26 Working with Well Data from the Geological Survey NRW
Contents
26 Working with Well Data from the Geological Survey NRW#
This notebook presents the extraction of borehole data (location of wells and stratigraphy) from logs provided by the Geological Survey NRW.

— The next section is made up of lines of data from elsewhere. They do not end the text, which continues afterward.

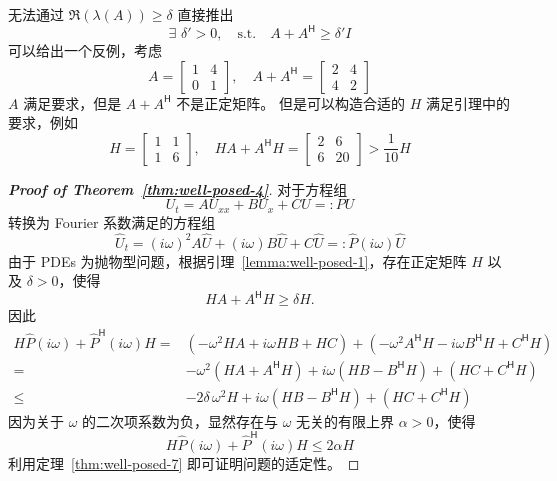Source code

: \begin{remark}
    无法通过 $\Re(\lambda(A)) \ge \delta$ 直接推出
    \[
        \exists\,\,\delta' > 0,\quad \text{s.t.} \quad A + A^{\mathsf{H}} \ge \delta' I
    \]
    可以给出一个反例，考虑
    \[
        A = \begin{bmatrix}
            1 & 4 \\
            0 & 1
        \end{bmatrix},\quad  A + A^{\mathsf{H}} = \begin{bmatrix}
            2 & 4 \\
            4 & 2
        \end{bmatrix}
    \]
    $A$ 满足要求，但是 $A + A^{\mathsf{H}}$ 不是正定矩阵。
    但是可以构造合适的 $H$ 满足引理中的要求，例如
    \[
        H = \begin{bmatrix}
            1 & 1 \\
            1 & 6
        \end{bmatrix}, \quad
        H A + A^{\mathsf{H}} H = \begin{bmatrix}
            2 & 6  \\
            6 & 20
        \end{bmatrix} > \frac{1}{10} H
    \]
\end{remark}

\begin{proof}[\normalfont\bfseries Proof of Theorem~\ref{thm:well-posed-4}]
    对于方程组
    \[
        U_t = A U_{xx} + B U_x + C U =: P U
    \]
    转换为 Fourier 系数满足的方程组
    \[
        \widehat{U}_t = (i \omega)^2 A \widehat{U}  + (i \omega) B \widehat{U} + C \widehat{U}
        =: \widehat{P}(i \omega) \widehat{U}
    \]
    由于 PDEs 为抛物型问题，根据引理~\ref{lemma:well-posed-1}，存在正定矩阵 $H$ 以及 $\delta > 0$，使得
    \[
        H A + A^\mathsf{H} H \ge \delta H.
    \]
    因此
    \begin{align*}
        H \widehat{P}(i \omega) + \widehat{P}^\mathsf{H}(i \omega) H
        ={}   & \left(-\omega^2 H A + i \omega H B + H C\right)
        + \left(-\omega^2 A^\mathsf{H} H - i \omega B^\mathsf{H} H + C^\mathsf{H} H\right)                \\
        ={}   & -\omega^2 (H A + A^\mathsf{H} H) + i \omega (H B - B^\mathsf{H}H) + (HC + C^\mathsf{H} H) \\
        \le{} & - 2 \delta\, \omega^2 H + i \omega (H B - B^\mathsf{H}H) + (HC + C^\mathsf{H} H)
    \end{align*}
    因为关于 $\omega$ 的二次项系数为负，显然存在与 $\omega$ 无关的有限上界 $\alpha > 0$，使得
    \[
        H \widehat{P}(i \omega) + \widehat{P}^\mathsf{H}(i \omega) H \le 2 \alpha H
    \]
    利用定理~\ref{thm:well-posed-7} 即可证明问题的适定性。
\end{proof}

Set File Paths and download Tutorial Data#
If you downloaded the latest GemGIS
version from the Github repository, append the path so that the package can be imported successfully. Otherwise, it is recommended to install GemGIS
via pip install gemgis
and import GemGIS
using import gemgis as gg
. In addition, the file path to the folder where the data is being stored is set. The tutorial data is downloaded using Pooch (https://www.fatiando.org/pooch/latest/index.html) and stored in the specified folder. Use
pip install pooch
if Pooch is not installed on your system yet.
[1]:
import gemgis as gg
file_path ='data/26_working_with_well_data_from_GD_NRW/'
WARNING (theano.configdefaults): g++ not available, if using conda: `conda install m2w64-toolchain`
C:\Users\ale93371\Anaconda3\envs\test_gempy\lib\site-packages\theano\configdefaults.py:560: UserWarning: DeprecationWarning: there is no c++ compiler.This is deprecated and with Theano 0.11 a c++ compiler will be mandatory
warnings.warn("DeprecationWarning: there is no c++ compiler."

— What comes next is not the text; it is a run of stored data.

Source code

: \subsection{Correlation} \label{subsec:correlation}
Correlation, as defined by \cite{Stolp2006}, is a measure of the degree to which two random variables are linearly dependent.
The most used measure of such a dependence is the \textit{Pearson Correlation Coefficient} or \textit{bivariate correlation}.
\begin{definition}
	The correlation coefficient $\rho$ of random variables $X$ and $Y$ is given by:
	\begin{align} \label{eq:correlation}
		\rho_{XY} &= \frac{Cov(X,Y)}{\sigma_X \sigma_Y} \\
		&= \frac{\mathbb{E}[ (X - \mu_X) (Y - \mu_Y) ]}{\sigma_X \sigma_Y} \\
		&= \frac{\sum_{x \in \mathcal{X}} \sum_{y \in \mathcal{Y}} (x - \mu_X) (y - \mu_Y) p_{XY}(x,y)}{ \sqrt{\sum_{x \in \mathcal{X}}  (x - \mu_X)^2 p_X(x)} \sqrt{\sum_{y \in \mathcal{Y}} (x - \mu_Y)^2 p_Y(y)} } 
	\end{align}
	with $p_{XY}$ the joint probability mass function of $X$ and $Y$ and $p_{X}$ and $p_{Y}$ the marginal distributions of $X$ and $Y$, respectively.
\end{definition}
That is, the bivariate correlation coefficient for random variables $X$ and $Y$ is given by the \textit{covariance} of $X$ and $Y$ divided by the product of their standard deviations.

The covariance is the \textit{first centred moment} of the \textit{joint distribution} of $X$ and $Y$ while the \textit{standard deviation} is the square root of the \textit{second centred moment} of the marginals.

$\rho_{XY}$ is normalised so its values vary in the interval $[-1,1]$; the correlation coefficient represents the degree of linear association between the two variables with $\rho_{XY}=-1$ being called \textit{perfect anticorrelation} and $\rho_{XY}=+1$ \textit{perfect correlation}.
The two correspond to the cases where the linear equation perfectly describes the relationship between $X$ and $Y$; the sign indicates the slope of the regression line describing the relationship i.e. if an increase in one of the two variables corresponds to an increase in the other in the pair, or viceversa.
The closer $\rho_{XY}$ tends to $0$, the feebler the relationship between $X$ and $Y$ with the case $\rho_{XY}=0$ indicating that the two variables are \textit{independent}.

WARNING (theano.configdefaults): g++ not detected ! Theano will be unable to execute optimized C-implementations (for both CPU and GPU) and will default to Python implementations. Performance will be severely degraded. To remove this warning, set Theano flags cxx to an empty string.
WARNING (theano.tensor.blas): Using NumPy C-API based implementation for BLAS functions.
[2]:
gg.download_gemgis_data.download_tutorial_data(filename="26_working_with_well_data_from_GD_NRW.zip", dirpath=file_path)
Loading the Well Data#
The data used for GemGIS is obtained from the Geological Survey NRW. It will be used under Datenlizenz Deutschland – Namensnennung – Version 2.0 (https://www.govdata.de/dl-de/by-2-0).
The PDF Files can be loaded as strings using PyPDF2.
[5]:
data = gg.misc.load_pdf(path=file_path + 'test_data.pdf')
data[:500]
100%|████████████████████████████████████████████████████████████████████████████████████| 2/2 [00:00<00:00, 37.16it/s]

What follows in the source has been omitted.